I was warned that breastfeeding would be hard and painful. If someone asked me how my breastfeeding journey went, that’s exactly how I’d describe it, hard and painful. With my first, I knew something wasn’t right when it was extremely painful to nurse her, to the point that I preferred to pump so I didn’t have to worry about the pain that came every time she latched and unlatched. It was during one of those pumping sessions that I knew something had to be wrong. My nipples were cracked, and I was pumping almost straight blood. I needed professional help if I wanted to continue breastfeeding.
With my second, it was his slow weight gain and colic that had me questioning my milk supply. Again, I knew I needed to seek help from a lactation consultant to make sure I was producing enough milk and to get recommendations on ways to nurse him and things to change in my diet that would hopefully help him be less colicky.
Now, I’m prepared for the struggles that may come with breastfeeding when number three arrives but since I’ll be delivering at a different hospital then I did with my first two, I wanted to reach out to the lactation consultant at the Birth Place at Olathe Medical Center and get her advice and reassurance before my due date. Here are some things Calayne and I spoke about:
With my first two deliveries, I was able to have a lactation consultant come to my room after delivery and assist and observe me with breastfeeding. Is this something you offer?

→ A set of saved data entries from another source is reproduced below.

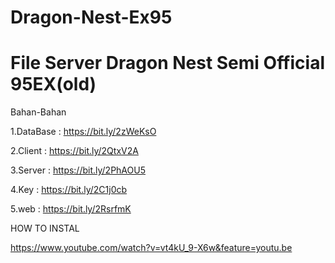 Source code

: # Dragon-Nest-Ex95

File Server Dragon Nest Semi Official 95EX(old)
========================
Bahan-Bahan

1.DataBase : https://bit.ly/2zWeKsO

2.Client : https://bit.ly/2QtxV2A

3.Server : https://bit.ly/2PhAOU5

4.Key : https://bit.ly/2C1j0cb

5.web : https://bit.ly/2RsrfmK

HOW TO INSTAL

https://www.youtube.com/watch?v=vt4kU_9-X6w&feature=youtu.be
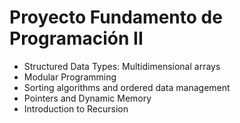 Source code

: # Proyecto Fundamento de Programación II

- Structured Data Types: Multidimensional arrays
- Modular Programming
- Sorting algorithms and ordered data management
- Pointers and Dynamic Memory
- Introduction to Recursion
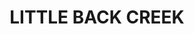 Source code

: ---
lastmod: '2025-04-06T06:05:20+00:00'
latitude: -28.61266254
layout: suburb
longitude: 153.0452416
postcode: '2474'
state: NSW
title: LITTLE BACK CREEK
url: /nsw/little-back-creek/
--- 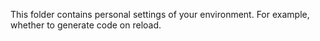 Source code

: This folder contains personal settings of your environment.
For example, whether to generate code on reload.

Yes! When you receive your pre-registration form, there will be a piece of paper in there for you to fill out about past breastfeeding experiences or if this will be your first time. We visit everyone’s room unless they mark on the form that they don’t want to be seen. We have a lactation consultant available about 13 hours each day, so you’ll have assistance almost your entire stay.
When should someone seek help if they don’t think breastfeeding is going well for them?

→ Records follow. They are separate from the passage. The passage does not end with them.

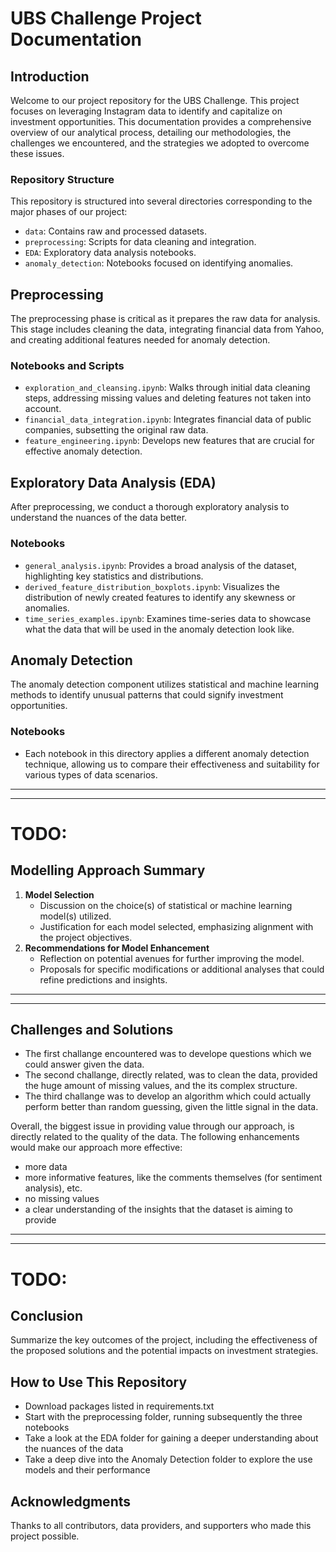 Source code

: 

# UBS Challenge Project Documentation

## Introduction
Welcome to our project repository for the UBS Challenge. This project focuses on leveraging Instagram data to identify and capitalize on investment opportunities. This documentation provides a comprehensive overview of our analytical process, detailing our methodologies, the challenges we encountered, and the strategies we adopted to overcome these issues.

### Repository Structure
This repository is structured into several directories corresponding to the major phases of our project:
- `data`: Contains raw and processed datasets.
- `preprocessing`: Scripts for data cleaning and integration.
- `EDA`: Exploratory data analysis notebooks.
- `anomaly_detection`: Notebooks focused on identifying anomalies.

## Preprocessing
The preprocessing phase is critical as it prepares the raw data for analysis. This stage includes cleaning the data, integrating financial data from Yahoo, and creating additional features needed for anomaly detection.

### Notebooks and Scripts
- `exploration_and_cleansing.ipynb`: Walks through initial data cleaning steps, addressing missing values and deleting features not taken into account.
- `financial_data_integration.ipynb`: Integrates financial data of public companies, subsetting the original raw data.
- `feature_engineering.ipynb`: Develops new features that are crucial for effective anomaly detection.

## Exploratory Data Analysis (EDA)
After preprocessing, we conduct a thorough exploratory analysis to understand the nuances of the data better.

### Notebooks
- `general_analysis.ipynb`: Provides a broad analysis of the dataset, highlighting key statistics and distributions.
- `derived_feature_distribution_boxplots.ipynb`: Visualizes the distribution of newly created features to identify any skewness or anomalies.
- `time_series_examples.ipynb`: Examines time-series data to showcase what the data that will be used in the anomaly detection look like.

## Anomaly Detection
The anomaly detection component utilizes statistical and machine learning methods to identify unusual patterns that could signify investment opportunities.

### Notebooks
- Each notebook in this directory applies a different anomaly detection technique, allowing us to compare their effectiveness and suitability for various types of data scenarios.

------
------
# TODO:

## Modelling Approach Summary
1. **Model Selection**
   - Discussion on the choice(s) of statistical or machine learning model(s) utilized.
   - Justification for each model selected, emphasizing alignment with the project objectives.
2. **Recommendations for Model Enhancement**
   - Reflection on potential avenues for further improving the model.
   - Proposals for specific modifications or additional analyses that could refine predictions and insights.
____
____

## Challenges and Solutions
- The first challange encountered was to develope questions which we could answer given the data.
- The second challange, directly related, was to clean the data, provided the huge amount of missing values, and the its complex structure.
- The third challange was to develop an algorithm which could actually perform better than random guessing, given the little signal in the data.

Overall, the biggest issue in providing value through our approach, is directly related to the quality of the data.
The following enhancements would make our approach more effective:
- more data
- more informative features, like the comments themselves (for sentiment analysis), etc.
- no missing values 
- a clear understanding of the insights that the dataset is aiming to provide

______
_______

# TODO:

## Conclusion
Summarize the key outcomes of the project, including the effectiveness of the proposed solutions and the potential impacts on investment strategies.

## How to Use This Repository
- Download packages listed in requirements.txt
- Start with the preprocessing folder, running subsequently the three notebooks
- Take a look at the EDA folder for gaining a deeper understanding about the nuances of the data
- Take a deep dive into the Anomaly Detection folder to explore the use models and their performance

## Acknowledgments
Thanks to all contributors, data providers, and supporters who made this project possible.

It takes newborns about 7-10 days to start gaining weight so if they still aren’t gaining after that point, I would suggest you bring them in. Or if you are questioning your milk supply, have cracked or bleeding nipples, nursing is painful, the baby develops thrush or if you just don’t feel like things are going smoothly – we are always here to help.
What if these problems happen after you’re already home from the hospital?
Still call! We also offer a breastfeeding support group every Tuesday from 1-2:30 p.m. at no cost. You can come weigh your baby, nurse him and then weigh him again to see how much he is eating. A lactation consultant will be available to observe a feeding and offer any tips or suggestions.
What advice would you give a mom that has never breastfed before or even one that has?
I encourage all woman to take a breastfeeding course, learn about the different feeding positions and read up on breastfeeding. Even if you’ve breastfed before, it will be your baby’s first time. Many women forget what a newborn latch is like and only remember how it was going at say, 6 months. So I think ALL woman need a refresher before baby is born.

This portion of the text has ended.